Build your first query
Step 1: Define Your "Shorthand" (PREFIX)
URLs in the Semantic Web are very long. Instead of typing https://schema.org/name every time, we create a shortcut called a Prefix .
PREFIX schema: <https://schema.org/>
The core Metadata Prefixes for Helmholtz-KG are listed below. The Helmholtz-KG primarily uses Schema.org for high-level research objects, supplemented by standard W3C vocabularies for cataloging and provenance.
| Prefix | Namespace | Use Case |
|---|---|---|
| schema | https://schema.org/ | Datasets, Software, Persons, Organizations, Events |
| rdf | http://www.w3.org/1999/02/22-rdf-syntax-ns# | Basic RDF types and properties |
| rdfs | http://www.w3.org/2000/01/rdf-schema# | Labels and human-readable descriptions |
| prov | http://www.w3.org/ns/prov# | Provenance, tracking how data was created or modified |
Step 2: Choose Your Variables (SELECT)
Decide what information you want the query to return. Variables are always preceded by a question mark (?).
SELECT ?dataset ?title
Step 3: Map the Pattern (WHERE)
This is the heart of the query. You describe the "Triple" (Subject → Predicate → Object) that you are looking for. End each line with a period (.) unless you are grouping properties for the same subject with a semicolon ';'.
WHERE {
?dataset a schema:Dataset ; # Find things that are Datasets
schema:name ?title ; # Get their names
schema:creator ?person . # Find the creator entity
?person schema:name ?authorName . # Get the name of that creator
}
Step 4: Refine the Results (LIMIT)
Knowledge graphs can be massive. Always start with a LIMIT to avoid crashing your browser with thousands of results. `LIMIT~ keyword limits the results to a specific number.
LIMIT 10
Putting it all Together: A Simple SELECT Query
PREFIX schema: <https://schema.org/>
SELECT ?title ?authorName
WHERE {
?dataset a schema:Dataset ;
schema:name ?title ;
schema:creator ?person .
?person schema:name ?authorName .
}
LIMIT 5
This query retrieves the 5 datasets and their titles and creators. It uses a basic graph pattern to match triples where the subject is a dataset with a name.
Filters and Constraints
Filters and Constraints to narrow down your results. These allow you to search for specific text, compare dates, or exclude certain data.

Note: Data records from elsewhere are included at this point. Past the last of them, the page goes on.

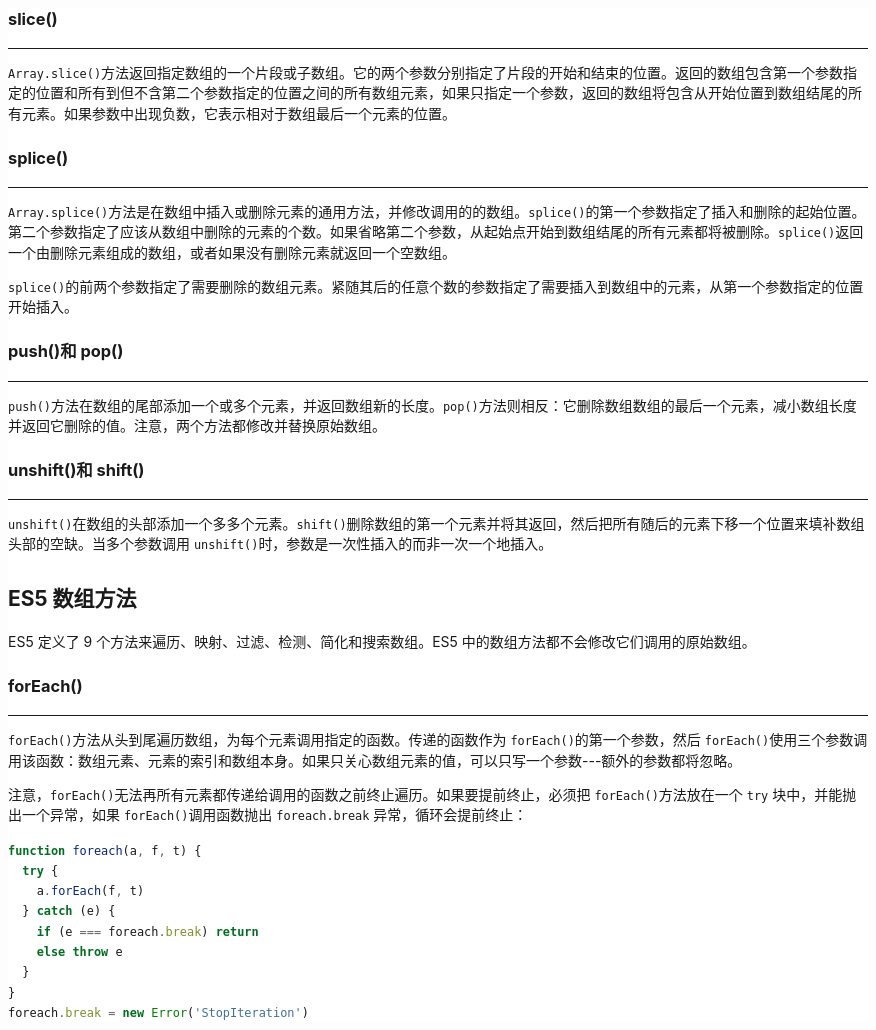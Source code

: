 ### slice()

---

`Array.slice()`方法返回指定数组的一个片段或子数组。它的两个参数分别指定了片段的开始和结束的位置。返回的数组包含第一个参数指定的位置和所有到但不含第二个参数指定的位置之间的所有数组元素，如果只指定一个参数，返回的数组将包含从开始位置到数组结尾的所有元素。如果参数中出现负数，它表示相对于数组最后一个元素的位置。

### splice()

---

`Array.splice()`方法是在数组中插入或删除元素的通用方法，并修改调用的的数组。`splice()`的第一个参数指定了插入和删除的起始位置。第二个参数指定了应该从数组中删除的元素的个数。如果省略第二个参数，从起始点开始到数组结尾的所有元素都将被删除。`splice()`返回一个由删除元素组成的数组，或者如果没有删除元素就返回一个空数组。

`splice()`的前两个参数指定了需要删除的数组元素。紧随其后的任意个数的参数指定了需要插入到数组中的元素，从第一个参数指定的位置开始插入。

### push()和 pop()

---

`push()`方法在数组的尾部添加一个或多个元素，并返回数组新的长度。`pop()`方法则相反：它删除数组数组的最后一个元素，减小数组长度并返回它删除的值。注意，两个方法都修改并替换原始数组。

### unshift()和 shift()

---

`unshift()`在数组的头部添加一个多多个元素。`shift()`删除数组的第一个元素并将其返回，然后把所有随后的元素下移一个位置来填补数组头部的空缺。当多个参数调用 `unshift()`时，参数是一次性插入的而非一次一个地插入。

## ES5 数组方法

ES5 定义了 9 个方法来遍历、映射、过滤、检测、简化和搜索数组。ES5 中的数组方法都不会修改它们调用的原始数组。

### forEach()

---

`forEach()`方法从头到尾遍历数组，为每个元素调用指定的函数。传递的函数作为 `forEach()`的第一个参数，然后 `forEach()`使用三个参数调用该函数：数组元素、元素的索引和数组本身。如果只关心数组元素的值，可以只写一个参数---额外的参数都将忽略。

注意，`forEach()`无法再所有元素都传递给调用的函数之前终止遍历。如果要提前终止，必须把 `forEach()`方法放在一个 `try` 块中，并能抛出一个异常，如果 `forEach()`调用函数抛出 `foreach.break` 异常，循环会提前终止：

```js
function foreach(a, f, t) {
  try {
    a.forEach(f, t)
  } catch (e) {
    if (e === foreach.break) return
    else throw e
  }
}
foreach.break = new Error('StopIteration')
```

Filtering by Text (FILTER)
If you want to find items where a title contains a specific word (e.g., "climate"), use the FILTER keyword with CONTAINS
PREFIX schema: <https://schema.org/>
SELECT ?title WHERE {
?dataset a schema:Dataset ;
schema:name ?title .
# Only return titles containing the word "climate" (case-insensitive)
FILTER(CONTAINS(LCASE(?title), "climate"))
}
LIMIT 10
Numerical and Date Constraints
You can use standard mathematical operators like >, <, and = to filter results based on dates or quantities. The following query filter the results to only show datasets published after January 1st, 2023
PREFIX schema: <https://schema.org/>
SELECT ?name ?date WHERE {
?dataset a schema:Dataset ;
schema:name ?name ;
schema:datePublished ?date .
# Only show datasets published after January 1st, 2023
FILTER(?date > "2023-01-01"^^xsd:date)
}
The language
Filters can also checks the language tag of a string.
PREFIX schema: <https://schema.org/>
SELECT ?name ?date WHERE {
?dataset a schema:Dataset ;
schema:name ?name ;
schema:datePublished ?date .
# Only show datasets with English titles
FILTER(LANG(?name) = "en")
}